Record excerpts section start

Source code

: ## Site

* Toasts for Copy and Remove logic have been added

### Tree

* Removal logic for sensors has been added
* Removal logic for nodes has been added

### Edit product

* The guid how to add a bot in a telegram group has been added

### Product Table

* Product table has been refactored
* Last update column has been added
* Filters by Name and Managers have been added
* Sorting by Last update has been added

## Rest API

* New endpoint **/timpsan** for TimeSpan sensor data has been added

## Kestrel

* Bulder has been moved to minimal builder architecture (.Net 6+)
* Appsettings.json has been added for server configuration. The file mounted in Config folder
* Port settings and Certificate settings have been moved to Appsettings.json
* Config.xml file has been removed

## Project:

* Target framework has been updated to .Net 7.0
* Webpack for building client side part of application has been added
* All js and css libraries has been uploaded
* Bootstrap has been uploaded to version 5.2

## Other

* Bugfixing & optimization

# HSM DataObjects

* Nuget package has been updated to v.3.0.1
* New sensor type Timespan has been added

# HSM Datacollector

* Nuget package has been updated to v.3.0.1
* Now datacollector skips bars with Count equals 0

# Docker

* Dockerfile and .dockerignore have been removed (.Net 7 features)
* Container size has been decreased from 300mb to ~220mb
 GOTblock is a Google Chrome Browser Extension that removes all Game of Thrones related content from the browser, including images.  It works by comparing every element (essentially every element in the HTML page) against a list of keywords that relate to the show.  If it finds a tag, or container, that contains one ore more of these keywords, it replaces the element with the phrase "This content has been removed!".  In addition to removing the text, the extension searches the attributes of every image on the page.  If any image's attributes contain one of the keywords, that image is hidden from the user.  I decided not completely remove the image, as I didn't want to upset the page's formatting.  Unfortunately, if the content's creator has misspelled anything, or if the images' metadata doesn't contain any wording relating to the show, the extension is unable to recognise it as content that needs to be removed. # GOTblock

Record excerpts section end
Record excerpts section start

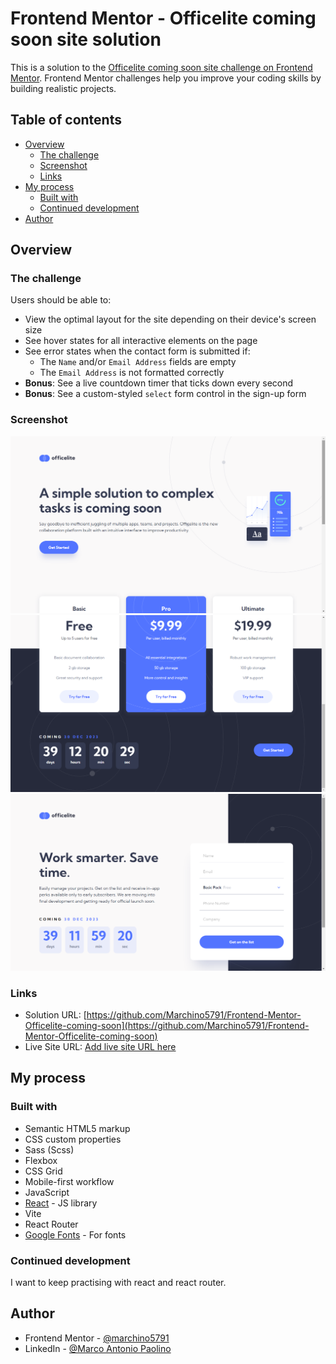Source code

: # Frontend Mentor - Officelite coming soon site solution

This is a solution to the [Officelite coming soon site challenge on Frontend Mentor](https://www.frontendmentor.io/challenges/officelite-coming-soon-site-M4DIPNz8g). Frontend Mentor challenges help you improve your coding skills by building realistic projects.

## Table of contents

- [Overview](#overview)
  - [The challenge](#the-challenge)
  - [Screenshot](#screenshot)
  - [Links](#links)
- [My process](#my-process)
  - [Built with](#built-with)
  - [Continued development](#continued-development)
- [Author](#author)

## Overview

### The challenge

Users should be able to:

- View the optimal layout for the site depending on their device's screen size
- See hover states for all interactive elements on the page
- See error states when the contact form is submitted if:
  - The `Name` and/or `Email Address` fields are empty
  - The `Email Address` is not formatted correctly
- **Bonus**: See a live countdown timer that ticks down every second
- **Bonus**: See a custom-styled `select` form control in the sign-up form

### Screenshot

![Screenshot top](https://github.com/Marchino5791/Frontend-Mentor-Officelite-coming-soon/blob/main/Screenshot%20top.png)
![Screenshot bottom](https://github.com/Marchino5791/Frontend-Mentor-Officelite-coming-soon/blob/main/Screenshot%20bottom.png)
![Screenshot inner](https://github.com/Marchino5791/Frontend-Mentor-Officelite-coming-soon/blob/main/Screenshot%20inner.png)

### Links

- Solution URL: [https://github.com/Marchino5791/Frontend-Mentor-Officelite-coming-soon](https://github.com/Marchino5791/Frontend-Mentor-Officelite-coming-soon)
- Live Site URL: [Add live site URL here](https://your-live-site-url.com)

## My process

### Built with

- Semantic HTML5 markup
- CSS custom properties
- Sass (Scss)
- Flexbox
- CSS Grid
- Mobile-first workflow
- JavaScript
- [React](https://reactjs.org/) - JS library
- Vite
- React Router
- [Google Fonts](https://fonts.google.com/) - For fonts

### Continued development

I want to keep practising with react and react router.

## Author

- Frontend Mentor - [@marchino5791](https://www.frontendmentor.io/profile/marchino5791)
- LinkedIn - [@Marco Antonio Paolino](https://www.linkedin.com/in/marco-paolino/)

Record excerpts section end
Record excerpts section start

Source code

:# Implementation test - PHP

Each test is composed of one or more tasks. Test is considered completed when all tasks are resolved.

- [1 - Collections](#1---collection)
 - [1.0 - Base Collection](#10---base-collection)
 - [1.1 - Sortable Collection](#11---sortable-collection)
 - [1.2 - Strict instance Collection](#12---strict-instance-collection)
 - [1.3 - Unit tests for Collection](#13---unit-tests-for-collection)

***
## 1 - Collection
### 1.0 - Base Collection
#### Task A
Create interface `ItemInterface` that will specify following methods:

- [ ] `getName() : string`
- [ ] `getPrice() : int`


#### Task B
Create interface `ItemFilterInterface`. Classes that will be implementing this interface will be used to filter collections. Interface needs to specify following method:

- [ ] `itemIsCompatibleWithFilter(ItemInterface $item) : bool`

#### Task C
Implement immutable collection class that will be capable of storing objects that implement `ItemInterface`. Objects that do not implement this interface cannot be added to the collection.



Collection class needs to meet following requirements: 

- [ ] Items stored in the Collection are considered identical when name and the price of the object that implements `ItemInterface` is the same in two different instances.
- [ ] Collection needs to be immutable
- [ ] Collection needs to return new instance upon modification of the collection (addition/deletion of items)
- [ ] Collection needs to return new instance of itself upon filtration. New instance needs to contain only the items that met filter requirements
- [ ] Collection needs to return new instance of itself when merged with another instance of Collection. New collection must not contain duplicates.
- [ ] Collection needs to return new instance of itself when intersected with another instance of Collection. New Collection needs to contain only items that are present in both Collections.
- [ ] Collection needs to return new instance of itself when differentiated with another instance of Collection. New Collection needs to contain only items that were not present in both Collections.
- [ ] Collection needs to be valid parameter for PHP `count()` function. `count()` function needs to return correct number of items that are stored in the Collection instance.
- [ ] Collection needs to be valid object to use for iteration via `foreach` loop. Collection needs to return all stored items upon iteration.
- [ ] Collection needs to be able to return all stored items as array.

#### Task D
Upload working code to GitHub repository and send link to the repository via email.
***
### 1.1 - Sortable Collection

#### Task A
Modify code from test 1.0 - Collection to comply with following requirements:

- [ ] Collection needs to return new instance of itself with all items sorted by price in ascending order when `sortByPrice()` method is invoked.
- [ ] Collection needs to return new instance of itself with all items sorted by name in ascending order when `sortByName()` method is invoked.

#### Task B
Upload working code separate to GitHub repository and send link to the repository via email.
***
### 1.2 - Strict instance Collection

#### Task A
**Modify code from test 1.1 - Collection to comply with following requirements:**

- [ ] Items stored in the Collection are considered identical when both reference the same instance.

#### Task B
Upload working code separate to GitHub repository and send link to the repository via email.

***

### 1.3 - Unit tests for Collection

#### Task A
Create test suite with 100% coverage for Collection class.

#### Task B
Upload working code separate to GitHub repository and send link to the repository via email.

Record excerpts section end

• **What you have to do**:
The required output is the stretch of entries above from the line containing "moved to Appsettings.json" through the line containing "application has been added", reproduced exactly.

• **Result below**:
* Port settings and Certificate settings have been moved to Appsettings.json
* Config.xml file has been removed

## Project:

* Target framework has been updated to .Net 7.0
* Webpack for building client side part of application has been added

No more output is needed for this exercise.